> On Feb 4, 2015, at 3:20 PM, Tab Atkins Jr. <jackalm...@gmail.com> wrote:
> On Wed, Feb 4, 2015 at 11:56 PM, Olli Pettay <o...@pettay.fi> wrote:
>> Why do we need shadow DOM (or something similar) at all if we expose it
>> easily to the outside world.
>> One could even now just require that elements in "components" in a web page
>> have class="component", and then
>> .component could be used as >>>. Sure, it would require :not(.component)
>> usage too.
>> And from DOM APIs side one could easily implement filtering for the contents
>> of "components" using small script libraries.
> Aa;erlhas;dlgpasodifapsldikjf;
> I keep hearing this kind of sentiment pop up, and I'm like, have you
> ever done serious webdev?  I know a lot of browser devs haven't, and I
> don't know if you have or not, but this is the sort of thing that is
> plain as day if you have.

That sounds rather demeaning and insulting [1].  public-webapps, or a mailing 
list of any W3C working group, isn't an appropriate forum to rant.
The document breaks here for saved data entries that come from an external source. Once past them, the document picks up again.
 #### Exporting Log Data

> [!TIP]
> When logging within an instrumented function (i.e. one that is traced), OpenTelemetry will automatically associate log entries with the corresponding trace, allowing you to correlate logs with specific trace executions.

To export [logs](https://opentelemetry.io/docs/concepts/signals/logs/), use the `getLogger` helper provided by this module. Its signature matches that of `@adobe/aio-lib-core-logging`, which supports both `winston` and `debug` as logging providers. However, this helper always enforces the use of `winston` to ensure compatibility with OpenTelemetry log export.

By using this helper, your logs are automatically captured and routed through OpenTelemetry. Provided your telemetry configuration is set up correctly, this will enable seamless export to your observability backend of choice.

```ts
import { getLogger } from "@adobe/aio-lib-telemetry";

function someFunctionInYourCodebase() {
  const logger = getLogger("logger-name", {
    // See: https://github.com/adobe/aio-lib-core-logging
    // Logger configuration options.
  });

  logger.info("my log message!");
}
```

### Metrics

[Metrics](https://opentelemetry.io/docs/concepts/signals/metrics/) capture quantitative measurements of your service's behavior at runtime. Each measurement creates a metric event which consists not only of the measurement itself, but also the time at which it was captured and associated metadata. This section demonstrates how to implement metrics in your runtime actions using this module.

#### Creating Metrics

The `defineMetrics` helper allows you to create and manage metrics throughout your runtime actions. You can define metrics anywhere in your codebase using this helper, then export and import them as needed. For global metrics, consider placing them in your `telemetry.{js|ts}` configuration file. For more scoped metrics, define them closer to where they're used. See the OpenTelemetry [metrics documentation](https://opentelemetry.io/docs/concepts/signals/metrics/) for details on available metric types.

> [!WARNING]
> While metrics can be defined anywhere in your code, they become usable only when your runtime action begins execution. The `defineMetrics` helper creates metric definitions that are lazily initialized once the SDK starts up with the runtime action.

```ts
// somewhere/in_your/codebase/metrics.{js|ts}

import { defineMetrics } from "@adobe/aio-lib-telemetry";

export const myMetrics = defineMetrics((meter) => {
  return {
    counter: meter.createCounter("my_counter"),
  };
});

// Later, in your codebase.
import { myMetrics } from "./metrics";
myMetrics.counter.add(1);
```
> You don't need strong isolation primitives to do a lot of good.
> Simple composition helpers lift an *enormous* weight off the shoulders
> of web devs, and make whole classes of bugs obsolete.  Shadow DOM is
> precisely that composition helper right now.  In most contexts, you
> can't ever touch something inside of shadow DOM unless you're doing it
> on purpose, so there's no way to "friendly fire" (as Brian puts it).
> Stronger isolation does solve some problems, sure.  But trying to
> imply that those are the only problems we need to solve, because
> they're the only problems related to "explaining the current DOM",
> shows a serious lack of insight into the types of problems experienced
> by webdevs today, when developing complex webapps.

While I agree those are problems worth solving, let us recognize and respect 
that different participates of the working group care about different use cases 
and are interested in solving different set of problems.

> There is no naming scheme that accomplishes this.  There is no amount
> of discipline that will help.  Devs are humans, and webpages are very
> complicated multi-party computer programs, and helping people organize
> and manage that complexity is an enormous win.  Existing Shadow DOM
> composition is a tailored solution to that.  If it looks complex, it's
> because the platform is complex, and so there's a lot of interface to
> deal with.  Its core, though, is just "what if this piece of the
> document was hidden from the rest of the document by default", and you
> can't cut away much of Shadow DOM without losing that entirely.
> Separate-but-related rant: And like, the sort of mindset that can just
> throw out "Sure, it would require :not(.component) usage too." like it
> was just some simple thing, easy to implement and do, is amazing.
> You'd need to spam that EVERYWHERE, on NEARLY ALL of your selectors,
> and need to do it for EVERY COMPONENT.  Heck, to do it correctly, you
> have to do in on EVERY COMPOUND SELECTOR *within* each selector.  It's
> optimizing in the exact wrong direction; you have to explicitly say
> every time that you don't want to match against a finite set of
> components; missing it once, or adding a new component that you
> haven't expressed in your
> giant-list-of-exclusions-on-every-selector-in-your-page, means you've
> got a potential styling bug.

However, the use case we're talking here is multiple teams working on a single 
website potentially stepping on each other's toes; implying the enormous size 
of the entity working on the website.  I have a hard time imagining that any 
organization of that scale to not have a sever-side or pre-deployment build 
step for the website at which point they can add a preprocessing step to modify 
all selectors.  e.g. even a website I worked on with only four other people had 
a build step before we could deploy it.